BEGIN Data to use
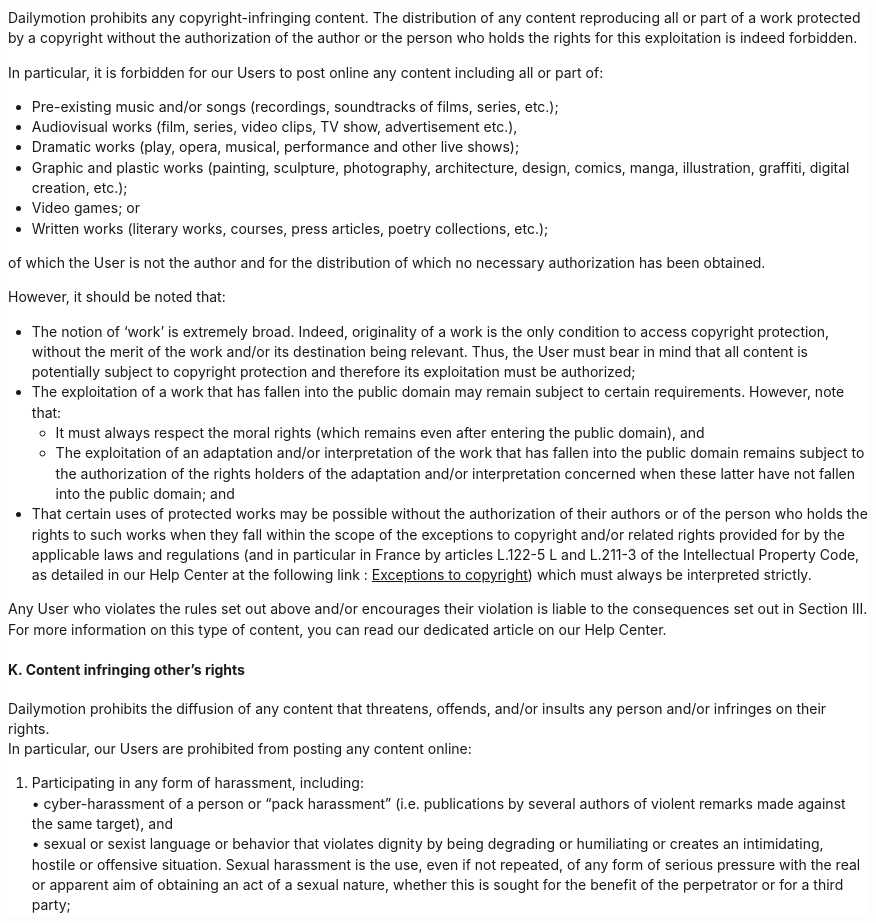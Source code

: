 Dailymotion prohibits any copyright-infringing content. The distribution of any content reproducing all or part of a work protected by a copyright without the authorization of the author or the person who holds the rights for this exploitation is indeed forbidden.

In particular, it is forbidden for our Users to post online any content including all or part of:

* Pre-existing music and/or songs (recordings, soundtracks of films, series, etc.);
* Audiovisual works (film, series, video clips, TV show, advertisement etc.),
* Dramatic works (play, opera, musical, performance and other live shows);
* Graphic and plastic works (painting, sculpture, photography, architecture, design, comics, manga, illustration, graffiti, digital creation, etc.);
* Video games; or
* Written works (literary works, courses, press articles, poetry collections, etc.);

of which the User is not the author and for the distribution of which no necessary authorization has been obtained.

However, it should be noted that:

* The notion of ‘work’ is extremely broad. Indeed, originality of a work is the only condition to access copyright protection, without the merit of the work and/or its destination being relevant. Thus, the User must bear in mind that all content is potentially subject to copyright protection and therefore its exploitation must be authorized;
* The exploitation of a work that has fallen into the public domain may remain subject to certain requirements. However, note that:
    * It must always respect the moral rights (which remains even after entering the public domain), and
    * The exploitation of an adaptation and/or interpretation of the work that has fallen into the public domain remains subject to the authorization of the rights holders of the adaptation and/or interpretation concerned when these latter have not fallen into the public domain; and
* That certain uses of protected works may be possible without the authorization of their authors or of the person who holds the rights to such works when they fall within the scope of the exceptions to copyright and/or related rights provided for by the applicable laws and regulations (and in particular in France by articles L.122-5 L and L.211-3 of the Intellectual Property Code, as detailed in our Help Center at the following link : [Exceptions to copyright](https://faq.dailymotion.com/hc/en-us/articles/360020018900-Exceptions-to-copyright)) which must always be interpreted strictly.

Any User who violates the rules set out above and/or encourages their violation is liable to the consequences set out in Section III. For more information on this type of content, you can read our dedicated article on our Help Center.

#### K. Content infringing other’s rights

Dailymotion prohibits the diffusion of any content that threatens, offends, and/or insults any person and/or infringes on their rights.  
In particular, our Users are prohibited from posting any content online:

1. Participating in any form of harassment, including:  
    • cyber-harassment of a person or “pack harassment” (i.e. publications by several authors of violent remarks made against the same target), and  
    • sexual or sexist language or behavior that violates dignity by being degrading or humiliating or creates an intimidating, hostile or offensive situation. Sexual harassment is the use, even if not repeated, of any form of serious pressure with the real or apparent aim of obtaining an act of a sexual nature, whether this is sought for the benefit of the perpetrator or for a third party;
END Data to use
The line containing "In particular, it" marks the end: transcribe every line from the start of the listing up to and including it, minus the pictures.

### The completed task
Source code

: Dailymotion prohibits any copyright-infringing content. The distribution of any content reproducing all or part of a work protected by a copyright without the authorization of the author or the person who holds the rights for this exploitation is indeed forbidden.

In particular, it is forbidden for our Users to post online any content including all or part of:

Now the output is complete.